Saturday, July 24, 2010

Ending it all: the threat to the entire universe

It has been called "the ultimate ecological catastrophe", but even these strong words fail to convey the true horror and finality of a grim kind of natural disaster known to physicists as "vacuum decay".

Forget pandemic viruses that wipe out humanity, asteroid strikes that devastate life on Earth and even black holes that devour the planet. Vacuum decay leaves the entire universe not only lifeless, but without any hope of life for ever more.

Vacuum decay, which is happily only a theoretical prospect, occurs when part of the universe is knocked into a more stable state than it exists in today. This creates a bubble of "true vacuum" that expands at the speed of light. As the bubble grows, it reduces the energy locked up in the vacuum of space and rewrites the laws of nature.

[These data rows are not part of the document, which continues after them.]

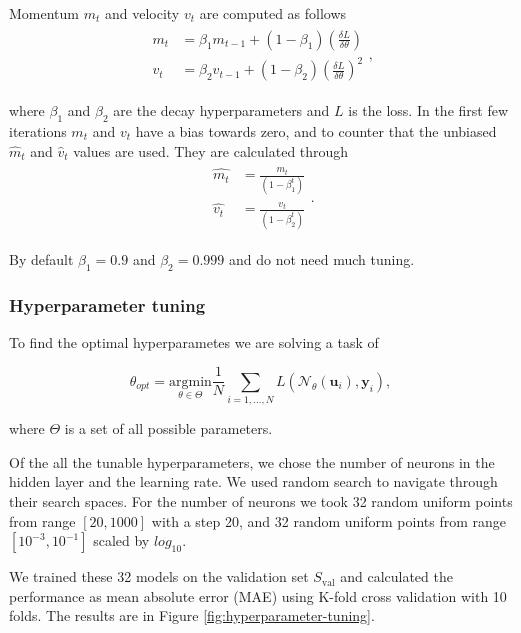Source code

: Momentum ${m}_t$ and velocity ${v}_t$ are computed as follows
\begin{align}
    \begin{split}
        m_t &= \beta_1 m_{t-1} + (1 - \beta_1) (\frac{\delta L}{\delta \theta}) \\
        v_t &= \beta_2 v_{t-1} + (1 - \beta_2) (\frac{\delta L}{\delta \theta})^2
    \end{split},
\end{align}

where $\beta_1$ and $\beta_2$ are the decay hyperparameters and $L$ is the loss. In the first few iterations ${m}_t$ and ${v}_t$ have a bias towards zero, and to counter that the unbiased $\hat{m}_t$ and $\hat{v}_t$ values are used. They are calculated through \begin{align}
    \begin{split}
        \hat{m_t} &= \frac{m_t}{(1 - \beta_1^t)} \\
        \hat{v_t} &= \frac{v_t}{(1 - \beta_2^t)} 
    \end{split}.
\end{align}

By default $\beta_1 = 0.9$ and $\beta_2 = 0.999$ and do not need much tuning.

\subsubsection{Hyperparameter tuning}

To find the optimal hyperparametes we are solving a task of 

\begin{equation}
    \theta_{opt} = \underset{\theta \in \Theta}{\text{argmin}} \frac{1}{N} \sum_{i=1,\dots,N} L(\mathcal{N}_\theta(\textbf{u}_i), \textbf{y}_i),
\end{equation}

where $\Theta$ is a set of all possible parameters.

Of the all the tunable hyperparameters, we chose the number of neurons in the hidden layer and the learning rate. We used random search to navigate through their search spaces. For the number of neurons we took 32 random uniform points from range $[20, 1000]$ with a step 20, and 32 random uniform points from range $[10^{-3}, 10^{-1}]$ scaled by $log_{10}$.

We trained these 32 models on the validation set $S_{\text{val}}$ and calculated the performance as mean absolute error (MAE) using K-fold cross validation with 10 folds. The results are in Figure \ref{fig:hyperparameter-tuning}.

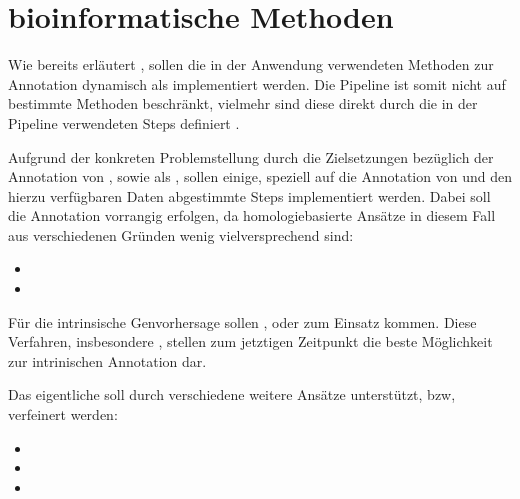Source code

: \section{bioinformatische Methoden}
Wie bereits erläutert , sollen die in
der Anwendung verwendeten Methoden zur Annotation dynamisch als 
implementiert werden. Die Pipeline ist somit nicht auf bestimmte Methoden
beschränkt, vielmehr sind diese direkt durch die in der Pipeline verwendeten
Steps definiert .

Aufgrund der konkreten Problemstellung durch die Zielsetzungen bezüglich der
Annotation von , sowie als ,
sollen einige, speziell auf die Annotation von  und den
hierzu verfügbaren Daten abgestimmte Steps implementiert werden.
Dabei soll die Annotation vorrangig  
erfolgen, da homologiebasierte Ansätze in diesem Fall aus verschiedenen Gründen
wenig vielversprechend sind:
\begin{itemize}
\item {}
\item {}
\end{itemize}
Für die intrinsische Genvorhersage sollen , oder  zum
Einsatz kommen.
Diese Verfahren, insbesondere , stellen zum
jetztigen Zeitpunkt die beste Möglichkeit zur intrinischen Annotation dar.

Das eigentliche  soll durch verschiedene weitere Ansätze
unterstützt, bzw, verfeinert werden:

\begin{itemize}
  \item {}
  \item {}
  \item {}
\end{itemize}



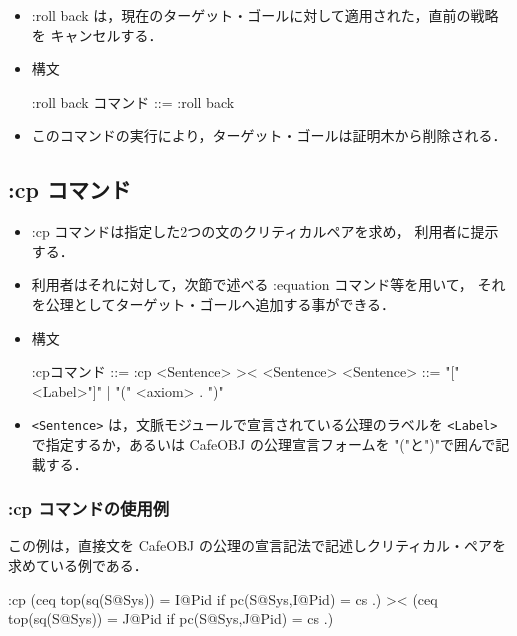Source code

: \documentclass[a4paper,oneside,10pt,here]{memoir}
\newenvironment{vvtm}%
{\parskip=0pt\lineskip=0pt\begin{center}\begin{minipage}{0.8\textwidth}\begin{snugshade}}%
  {\end{snugshade}\end{minipage}\end{center}}
\begin{document}
\begin{itemize}
\item :roll back は，現在のターゲット・ゴールに対して適用された，直前の戦略を
  キャンセルする．
\item 構文
  \begin{vvtm}
    \begin{simplev}
      :roll back コマンド ::= :roll back
    \end{simplev}
  \end{vvtm}
\item このコマンドの実行により，ターゲット・ゴールは証明木から削除される．
\end{itemize}

\subsection{:cp コマンド}

\begin{itemize}
\item :cp コマンドは指定した2つの文のクリティカルペアを求め，
  利用者に提示する．
\item 利用者はそれに対して，次節で述べる :equation コマンド等を用いて，
  それを公理としてターゲット・ゴールへ追加する事ができる．
\item 構文
  \begin{vvtm}
    \begin{simplev}
      :cpコマンド ::= :cp <Sentence> >< <Sentence>
      <Sentence>  ::= "["<Label>"]" | "(" <axiom> . ")"
    \end{simplev}
  \end{vvtm}
\item \verb|<Sentence>| は，文脈モジュールで宣言されている公理のラベルを
  \verb|<Label>| で指定するか，あるいは CafeOBJ の公理宣言フォームを
  "("と")"で囲んで記載する．
\end{itemize}

\subsubsection{:cp コマンドの使用例}
この例は，直接文を CafeOBJ の公理の宣言記法で記述しクリティカル・ペアを
求めている例である．
\begin{vvtm}
  \begin{simplev}
:cp (ceq top(sq(S@Sys)) = I@Pid if pc(S@Sys,I@Pid) = cs .) 
    >< 
    (ceq top(sq(S@Sys)) = J@Pid if pc(S@Sys,J@Pid) = cs .)
  \end{simplev}
\end{vvtm}
\end{document}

In 1980, the late Harvard physicist Sidney Coleman published calculations that showed for the first time that vacuum decay was eternally terminal. He wrote: "One could always draw stoic comfort from the possibility that perhaps in the course of time the new vacuum would sustain, if not life as we know it, at least some structures capable of knowing joy. This possibility has now been eliminated."
Theory. So enticing, so disappointing.

2 comments:

Smut Clyde said...

Vacuum decay leaves the entire universe not only lifeless, but without any hope of life for ever more.

More accurate, I think, to say that in the event of the collapse of the vacuum state, the universe will cease to exist and will have never existed in the first place.
Some people might find this a consoling thought.

M. Bouffant said...

Already Happier Editor Responds:

The negation of all, post "existence," is very consoling indeed.